Have you guys ever heard of orthorexia? It's basically being obsessed with eating healthy food. I don't think I have it, especially considering the four handfuls of jelly beans I ate last night, and honestly I think I'm too emotionally connected to comfort foods to ever develop it, but I think it's interesting nonetheless. It isn't anorexia, because it isn't being obsessed with being fat, but really it's just being obsessed with those foods you put in your mouth. And making sure they are healthy foods.
Like I said, I definitely don't have it, but I can relate to people who do have it. And I know a lot of us out there in fatblogland probably can. Do I ever go a day without thinking and planning and fearing food? No way. I mean, whether it's a work lunch or pizza on girl's night, I'm constantly worrying about whether or not I should eat this or that and how it will affect my weight loss or weight gain. Some days I think it's great, because it's that planning that really contributes to my success with weight loss. But some days I just wish I could be normal and not berate myself for eating a piece of cake at a birthday party.

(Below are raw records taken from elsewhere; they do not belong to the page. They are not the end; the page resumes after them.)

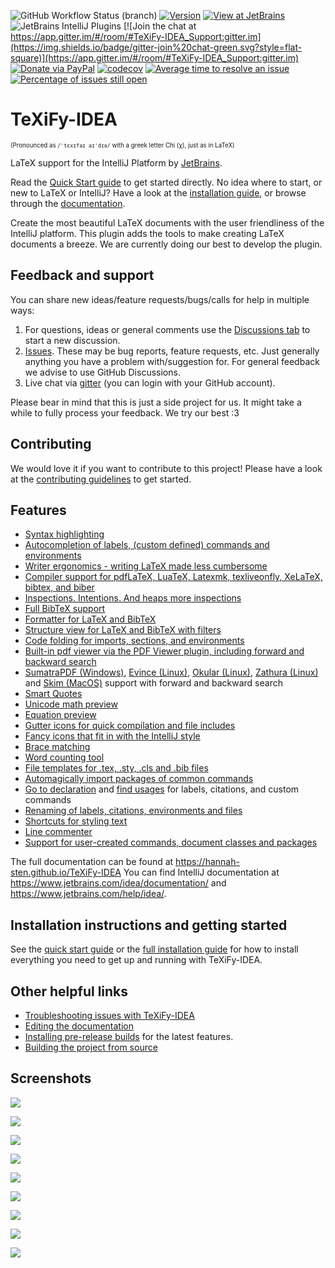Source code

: ![GitHub Workflow Status (branch)](https://img.shields.io/github/actions/workflow/status/Hannah-Sten/TeXiFy-IDEA/main.yml?branch=master&style=flat-square)
[![Version](https://img.shields.io/jetbrains/plugin/v/9473-texify-idea.svg?style=flat-square)](https://plugins.jetbrains.com/plugin/9473-texify-idea)
[![View at JetBrains](https://img.shields.io/jetbrains/plugin/d/9473-texify-idea.svg?style=flat-square)](https://plugins.jetbrains.com/plugin/9473-texify-idea)
![JetBrains IntelliJ Plugins](https://img.shields.io/jetbrains/plugin/r/rating/9473-texify-idea?style=flat-square)
[![Join the chat at https://app.gitter.im/#/room/#TeXiFy-IDEA_Support:gitter.im](https://img.shields.io/badge/gitter-join%20chat-green.svg?style=flat-square)](https://app.gitter.im/#/room/#TeXiFy-IDEA_Support:gitter.im)
[![Donate via PayPal](https://img.shields.io/badge/Donate!-PayPal-orange.png?style=flat-square)](https://www.paypal.me/HannahSchellekens)
[![codecov](https://img.shields.io/codecov/c/github/Hannah-Sten/TeXiFy-IDEA/master?style=flat-square)](https://codecov.io/gh/Hannah-Sten/TeXiFy-IDEA)
[![Average time to resolve an issue](http://isitmaintained.com/badge/resolution/Hannah-Sten/TeXiFy-IDEA.svg)](http://isitmaintained.com/project/Hannah-Sten/TeXiFy-IDEA "Average time to resolve an issue")
[![Percentage of issues still open](http://isitmaintained.com/badge/open/Hannah-Sten/TeXiFy-IDEA.svg)](http://isitmaintained.com/project/Hannah-Sten/TeXiFy-IDEA "Percentage of issues still open")

# TeXiFy-IDEA
<sup><sub>(Pronounced as `/ˈtɛxɪfaɪ aɪˈdɪə/` with a greek letter Chi (χ), just as in LaTeX)</sub></sup>

LaTeX support for the IntelliJ Platform by [JetBrains](https://www.jetbrains.com/).

Read the [Quick Start guide](https://hannah-sten.github.io/TeXiFy-IDEA/quick-start-guide.html) to get started directly.
No idea where to start, or new to LaTeX or IntelliJ? Have a look at the [installation guide](https://hannah-sten.github.io/TeXiFy-IDEA/installation-guide.html), or browse through the [documentation](https://hannah-sten.github.io/TeXiFy-IDEA).

Create the most beautiful LaTeX documents with the user friendliness of the IntelliJ platform.
This plugin adds the tools to make creating LaTeX documents a breeze. We are currently doing our best to develop the plugin.

## Feedback and support
You can share new ideas/feature requests/bugs/calls for help in multiple ways:
1. For questions, ideas or general comments use the [Discussions tab](https://github.com/Hannah-Sten/TeXiFy-IDEA/discussions/categories/q-a) to start a new discussion.
2. [Issues](https://github.com/Hannah-Sten/TeXiFy-IDEA/issues). These may be bug reports, feature requests, etc. Just generally anything you have a problem with/suggestion for. For general feedback we advise to use GitHub Discussions.
3. Live chat via [gitter](https://app.gitter.im/#/room/#TeXiFy-IDEA_Support:gitter.im) (you can login with your GitHub account).

Please bear in mind that this is just a side project for us. It might take a while to fully process your feedback. We try our best :3

## Contributing
We would love it if you want to contribute to this project!
Please have a look at the [contributing guidelines](CONTRIBUTING.md) to get started.

## Features

* [Syntax highlighting](https://hannah-sten.github.io/TeXiFy-IDEA/editor.html#color-scheme)
* [Autocompletion of labels, (custom defined) commands and environments](https://hannah-sten.github.io/TeXiFy-IDEA/code-completion.html)
* [Writer ergonomics - writing LaTeX made less cumbersome](https://www.jetbrains.com/idea/features/)
* [Compiler support for pdfLaTeX, LuaTeX, Latexmk, texliveonfly, XeLaTeX, bibtex, and biber](https://hannah-sten.github.io/TeXiFy-IDEA/run-configuration-settings.html#latex-compilers)
* [Inspections. Intentions. And heaps more inspections](https://hannah-sten.github.io/TeXiFy-IDEA/inspections.html)
* [Full BibTeX support](https://hannah-sten.github.io/TeXiFy-IDEA/bibtex.html)
* [Formatter for LaTeX and BibTeX](https://hannah-sten.github.io/TeXiFy-IDEA/code-formatting.html)
* [Structure view for LaTeX and BibTeX with filters](https://hannah-sten.github.io/TeXiFy-IDEA/code-navigation.html#structure-view)
* [Code folding for imports, sections, and environments](https://hannah-sten.github.io/TeXiFy-IDEA/general.html#code-folding)
* [Built-in pdf viewer via the PDF Viewer plugin, including forward and backward search](https://hannah-sten.github.io/TeXiFy-IDEA/pdf-viewers.html#pdf-viewer-intellij-plugin)
* [SumatraPDF (Windows)](https://hannah-sten.github.io/TeXiFy-IDEA/pdf-viewers.html#sumatrapdf), [Evince (Linux)](https://hannah-sten.github.io/TeXiFy-IDEA/pdf-viewers.html#evince), [Okular (Linux)](https://hannah-sten.github.io/TeXiFy-IDEA/pdf-viewers.html#okular), [Zathura (Linux)](https://hannah-sten.github.io/TeXiFy-IDEA/pdf-viewers.html#zathura) and [Skim (MacOS)](https://hannah-sten.github.io/TeXiFy-IDEA/pdf-viewers.html#skim) support with forward and backward search
* [Smart Quotes](https://hannah-sten.github.io/TeXiFy-IDEA/texify-settings.html#smart-quote-substitution)
* [Unicode math preview](https://hannah-sten.github.io/TeXiFy-IDEA/general.html#unicode-math-preview)
* [Equation preview](https://hannah-sten.github.io/TeXiFy-IDEA/tool-windows.html#equation-preview)
* [Gutter icons for quick compilation and file includes](https://hannah-sten.github.io/TeXiFy-IDEA/running-a-latex-file.html#gutter-icons)
* [Fancy icons that fit in with the IntelliJ style](https://hannah-sten.github.io/TeXiFy-IDEA/editing-a-latex-file.html)
* [Brace matching](https://hannah-sten.github.io/TeXiFy-IDEA/code-completion.html#brace-matching)
* [Word counting tool](https://hannah-sten.github.io/TeXiFy-IDEA/tools.html#word-counting-tool)
* [File templates for .tex, .sty, .cls and .bib files](https://hannah-sten.github.io/TeXiFy-IDEA/editor.html#file-templates)
* [Automagically import packages of common commands](https://hannah-sten.github.io/TeXiFy-IDEA/editing-a-latex-file.html#automatic-package-importing)
* [Go to declaration](https://hannah-sten.github.io/TeXiFy-IDEA/code-navigation.html#go-to-declaration-for-labels-citations-and-commands) and [find usages](https://hannah-sten.github.io/TeXiFy-IDEA/code-navigation.html#find-usages) for labels, citations, and custom commands
* [Renaming of labels, citations, environments and files](https://hannah-sten.github.io/TeXiFy-IDEA/editing-a-latex-file.html#renaming-labels-and-environments)
* [Shortcuts for styling text](https://hannah-sten.github.io/TeXiFy-IDEA/editing-a-latex-file.html#styling-text)
* [Line commenter](https://hannah-sten.github.io/TeXiFy-IDEA/editing-a-latex-file.html#line-commenting)
* [Support for user-created commands, document classes and packages](https://hannah-sten.github.io/TeXiFy-IDEA/editing-a-latex-file.html#support-for-user-defined-commands)

The full documentation can be found at https://hannah-sten.github.io/TeXiFy-IDEA
You can find IntelliJ documentation at https://www.jetbrains.com/idea/documentation/ and https://www.jetbrains.com/help/idea/.

## Installation instructions and getting started

See the [quick start guide](https://hannah-sten.github.io/TeXiFy-IDEA/quick-start-guide.html) or the [full installation guide](https://hannah-sten.github.io/TeXiFy-IDEA/installation-guide.html) for how to install everything you need to get up and running with TeXiFy-IDEA.

## Other helpful links

* [Troubleshooting issues with TeXiFy-IDEA](https://hannah-sten.github.io/TeXiFy-IDEA/troubleshooting.html)
* [Editing the documentation](https://hannah-sten.github.io/TeXiFy-IDEA/contributing-to-the-documentation.html)
* [Installing pre-release builds](https://hannah-sten.github.io/TeXiFy-IDEA/installing-pre-release-builds.html) for the latest features.
* [Building the project from source](https://hannah-sten.github.io/TeXiFy-IDEA/contributing-to-the-source-code.html)

## Screenshots

![](https://plugins.jetbrains.com/files/9473/screenshot_19301.png)

![](https://plugins.jetbrains.com/files/9473/screenshot_19302.png)

![](https://plugins.jetbrains.com/files/9473/screenshot_19303.png)

![](https://plugins.jetbrains.com/files/9473/screenshot_19304.png)

![](https://plugins.jetbrains.com/files/9473/screenshot_19305.png)

![](https://plugins.jetbrains.com/files/9473/screenshot_19306.png)

![](https://plugins.jetbrains.com/files/9473/screenshot_19307.png)

![](https://plugins.jetbrains.com/files/9473/screenshot_19308.png)

![](https://plugins.jetbrains.com/files/9473/screenshot_19309.png)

I know this is rehashing old material for me and you guys are probably sick of reading about it, but it's just a constant annoyance for me. I'm always thinking: Why can't I be normal? The weird thing is though, I think I am kind of normal. I think a lot of people, skinny and fat alike, feel this way about food. It's so weird to have this love/hate relationship with something that you absolutely must rely on or else you'll die.
Anyway, I'm okay with it all right now, but I'm just finding it important to be aware of my feelings about food at all times right now. Being aware and writing about it is what's keeping me sane right now. And I'm still logging my food and working out and and working on being healthy. And as long as I do that I think I'll be cool. Right?